The Democrats raised a much smaller number of ballot challenges confined to technical defects that rendered some the ballots incomplete. The Republican challenges, on the other hand, rest on the theory that voters may not vote here if they also have an address outside the county. To support their theory, the lawyers have said they plan to issue subpoenas, demanding that the voters prove they reside here by producing up to 24 different types of documents, including federal income tax records dating back three years, records of all political donations from the last seven years, cable TV and Internet bills for the last six months (only six months?), newspaper and magazine subscriptions, library cards and frequent flier memberships. What, no blood type or DNA sample?
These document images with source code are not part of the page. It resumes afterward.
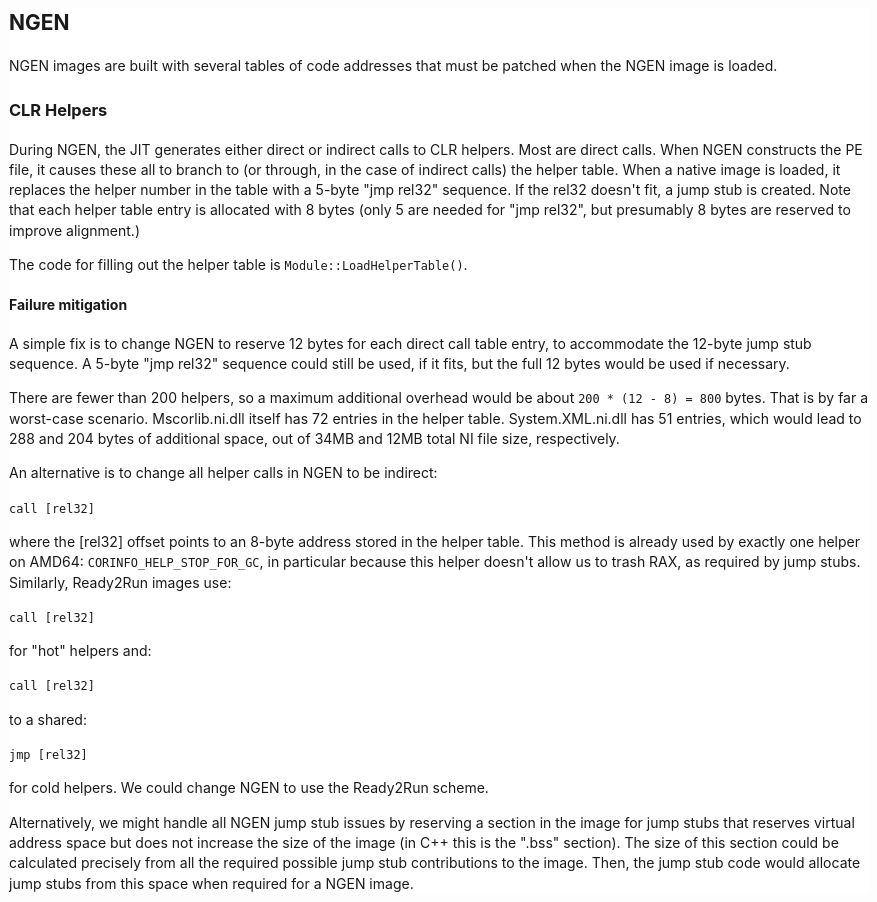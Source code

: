 ## NGEN

NGEN images are built with several tables of code addresses that must be
patched when the NGEN image is loaded.

### CLR Helpers

During NGEN, the JIT generates either direct or indirect calls to CLR
helpers. Most are direct calls. When NGEN constructs the PE file, it
causes these all to branch to (or through, in the case of indirect
calls) the helper table. When a native image is loaded, it replaces the
helper number in the table with a 5-byte "jmp rel32" sequence. If the
rel32 doesn't fit, a jump stub is created. Note that each helper table
entry is allocated with 8 bytes (only 5 are needed for "jmp rel32", but
presumably 8 bytes are reserved to improve alignment.)

The code for filling out the helper table is `Module::LoadHelperTable()`.

#### Failure mitigation

A simple fix is to change NGEN to reserve 12 bytes for each direct call
table entry, to accommodate the 12-byte jump stub sequence. A 5-byte
"jmp rel32" sequence could still be used, if it fits, but the full 12
bytes would be used if necessary.

There are fewer than 200 helpers, so a maximum additional overhead would
be about `200 * (12 - 8) = 800` bytes. That is by far a worst-case
scenario. Mscorlib.ni.dll itself has 72 entries in the helper table.
System.XML.ni.dll has 51 entries, which would lead to 288 and 204 bytes
of additional space, out of 34MB and 12MB total NI file size,
respectively.

An alternative is to change all helper calls in NGEN to be indirect:
```
call [rel32]
```
where the [rel32] offset points to an 8-byte address stored in the
helper table. This method is already used by exactly one helper on
AMD64: `CORINFO_HELP_STOP_FOR_GC`, in particular because this helper
doesn't allow us to trash RAX, as required by jump stubs.
Similarly, Ready2Run images use:
```
call [rel32]
```
for "hot" helpers and:
```
call [rel32]
```
to a shared:
```
jmp [rel32]
```
for cold helpers. We could change NGEN to use the Ready2Run scheme.

Alternatively, we might handle all NGEN jump stub issues by reserving a
section in the image for jump stubs that reserves virtual address space
but does not increase the size of the image (in C++ this is the ".bss"
section). The size of this section could be calculated precisely from
all the required possible jump stub contributions to the image. Then,
the jump stub code would allocate jump stubs from this space when
required for a NGEN image.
At face value, this demand for a personal data dragnet makes it sound like the GOP’s lawyers slept through the class on the central premise of the American legal system: a person is innocent until proven guilty. And this is where it gets ugly.
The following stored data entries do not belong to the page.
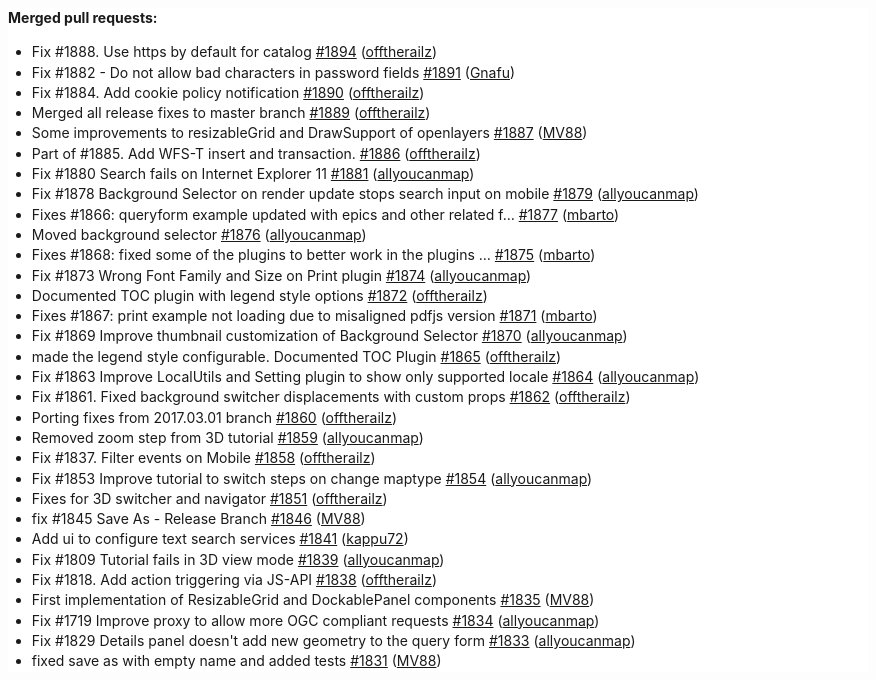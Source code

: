 **Merged pull requests:**

- Fix \#1888. Use https by default for catalog [\#1894](https://github.com/geosolutions-it/MapStore2/pull/1894) ([offtherailz](https://github.com/offtherailz))
- Fix \#1882 - Do not allow bad characters in password fields [\#1891](https://github.com/geosolutions-it/MapStore2/pull/1891) ([Gnafu](https://github.com/Gnafu))
- Fix \#1884. Add cookie policy notification [\#1890](https://github.com/geosolutions-it/MapStore2/pull/1890) ([offtherailz](https://github.com/offtherailz))
- Merged all release fixes to master branch [\#1889](https://github.com/geosolutions-it/MapStore2/pull/1889) ([offtherailz](https://github.com/offtherailz))
- Some improvements to resizableGrid and DrawSupport of openlayers [\#1887](https://github.com/geosolutions-it/MapStore2/pull/1887) ([MV88](https://github.com/MV88))
- Part of \#1885. Add WFS-T insert and transaction. [\#1886](https://github.com/geosolutions-it/MapStore2/pull/1886) ([offtherailz](https://github.com/offtherailz))
- Fix \#1880 Search fails on Internet Explorer 11 [\#1881](https://github.com/geosolutions-it/MapStore2/pull/1881) ([allyoucanmap](https://github.com/allyoucanmap))
- Fix \#1878 Background Selector on render update stops search input on mobile [\#1879](https://github.com/geosolutions-it/MapStore2/pull/1879) ([allyoucanmap](https://github.com/allyoucanmap))
- Fixes \#1866: queryform example updated with epics and other related f… [\#1877](https://github.com/geosolutions-it/MapStore2/pull/1877) ([mbarto](https://github.com/mbarto))
- Moved background selector [\#1876](https://github.com/geosolutions-it/MapStore2/pull/1876) ([allyoucanmap](https://github.com/allyoucanmap))
- Fixes \#1868: fixed some of the plugins to better work in the plugins … [\#1875](https://github.com/geosolutions-it/MapStore2/pull/1875) ([mbarto](https://github.com/mbarto))
- Fix \#1873 Wrong Font Family and Size on Print plugin [\#1874](https://github.com/geosolutions-it/MapStore2/pull/1874) ([allyoucanmap](https://github.com/allyoucanmap))
- Documented TOC plugin with legend style options [\#1872](https://github.com/geosolutions-it/MapStore2/pull/1872) ([offtherailz](https://github.com/offtherailz))
- Fixes \#1867: print example not loading due to misaligned pdfjs version [\#1871](https://github.com/geosolutions-it/MapStore2/pull/1871) ([mbarto](https://github.com/mbarto))
- Fix \#1869 Improve thumbnail customization of Background Selector [\#1870](https://github.com/geosolutions-it/MapStore2/pull/1870) ([allyoucanmap](https://github.com/allyoucanmap))
- made the legend style configurable. Documented TOC Plugin [\#1865](https://github.com/geosolutions-it/MapStore2/pull/1865) ([offtherailz](https://github.com/offtherailz))
- Fix \#1863 Improve LocalUtils and Setting plugin to show only supported locale [\#1864](https://github.com/geosolutions-it/MapStore2/pull/1864) ([allyoucanmap](https://github.com/allyoucanmap))
- Fix \#1861. Fixed background switcher displacements with custom props [\#1862](https://github.com/geosolutions-it/MapStore2/pull/1862) ([offtherailz](https://github.com/offtherailz))
- Porting fixes from 2017.03.01 branch [\#1860](https://github.com/geosolutions-it/MapStore2/pull/1860) ([offtherailz](https://github.com/offtherailz))
- Removed zoom step from 3D tutorial [\#1859](https://github.com/geosolutions-it/MapStore2/pull/1859) ([allyoucanmap](https://github.com/allyoucanmap))
- Fix \#1837. Filter events on Mobile [\#1858](https://github.com/geosolutions-it/MapStore2/pull/1858) ([offtherailz](https://github.com/offtherailz))
- Fix \#1853 Improve tutorial to switch steps on change maptype [\#1854](https://github.com/geosolutions-it/MapStore2/pull/1854) ([allyoucanmap](https://github.com/allyoucanmap))
- Fixes for 3D switcher and navigator [\#1851](https://github.com/geosolutions-it/MapStore2/pull/1851) ([offtherailz](https://github.com/offtherailz))
- fix \#1845 Save As - Release Branch [\#1846](https://github.com/geosolutions-it/MapStore2/pull/1846) ([MV88](https://github.com/MV88))
- Add ui to configure text search services [\#1841](https://github.com/geosolutions-it/MapStore2/pull/1841) ([kappu72](https://github.com/kappu72))
- Fix \#1809 Tutorial fails in 3D view mode [\#1839](https://github.com/geosolutions-it/MapStore2/pull/1839) ([allyoucanmap](https://github.com/allyoucanmap))
- Fix \#1818. Add action triggering via JS-API [\#1838](https://github.com/geosolutions-it/MapStore2/pull/1838) ([offtherailz](https://github.com/offtherailz))
- First implementation of ResizableGrid and DockablePanel components [\#1835](https://github.com/geosolutions-it/MapStore2/pull/1835) ([MV88](https://github.com/MV88))
- Fix \#1719 Improve proxy to allow more OGC compliant requests [\#1834](https://github.com/geosolutions-it/MapStore2/pull/1834) ([allyoucanmap](https://github.com/allyoucanmap))
- Fix \#1829 Details panel doesn't add new geometry to the query form [\#1833](https://github.com/geosolutions-it/MapStore2/pull/1833) ([allyoucanmap](https://github.com/allyoucanmap))
- fixed save as with empty name and added tests [\#1831](https://github.com/geosolutions-it/MapStore2/pull/1831) ([MV88](https://github.com/MV88))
Democrats claim that the Republicans have been investigating individual voters in an effort to support their ballot challenges. If true, it’s a perversion of the democratic process and should be stopped immediately as an unwarranted invasion of privacy.

By now, though, the damage has already been done. The very threat to subpoena voters’ personal records will probably have the desired effect of suppressing future voter turnout in a county where turnout is usually high. And this from the party of Lincoln, who singlehandedly put millions of Americans on a path to the franchise, and of Richard Nixon, of all people, who supported the drive to give 18-year-olds the vote.

As for matters of principle, the GOP lawyers dropped or resolved their challenges to most of the ballots in all but one of the towns they originally contested, as if a coven of fraudulent voters had suddenly been quarantined in the Town of Taghkanic. So this costly battle will ultimately come down to a handful of races in Taghkanic, the least populous municipality in the county, which has little impact on the outcome of countywide issues. Makes you wonder who has the money to bankroll this legal circus.

Some Democrats have struck back with a call to boycott the insurance business of Mr. Fingar, the county GOP chief. Despite the long tradition of boycotts as an effective political tool, this approach, too, is perilous, especially in these dismal economic times. If the county business community becomes politically polarized, it will only prolong this stubborn recession.

The current legal wrangling is a warm-up for a larger battle next year, when the outcome of the election will determine who draws voting district lines for the next decade. Maybe GOP leaders think they can cling to power by bullying and spying on voters. If so, they seriously underestimate the people they want to represent. Right now the GOP looks desperate, not strong.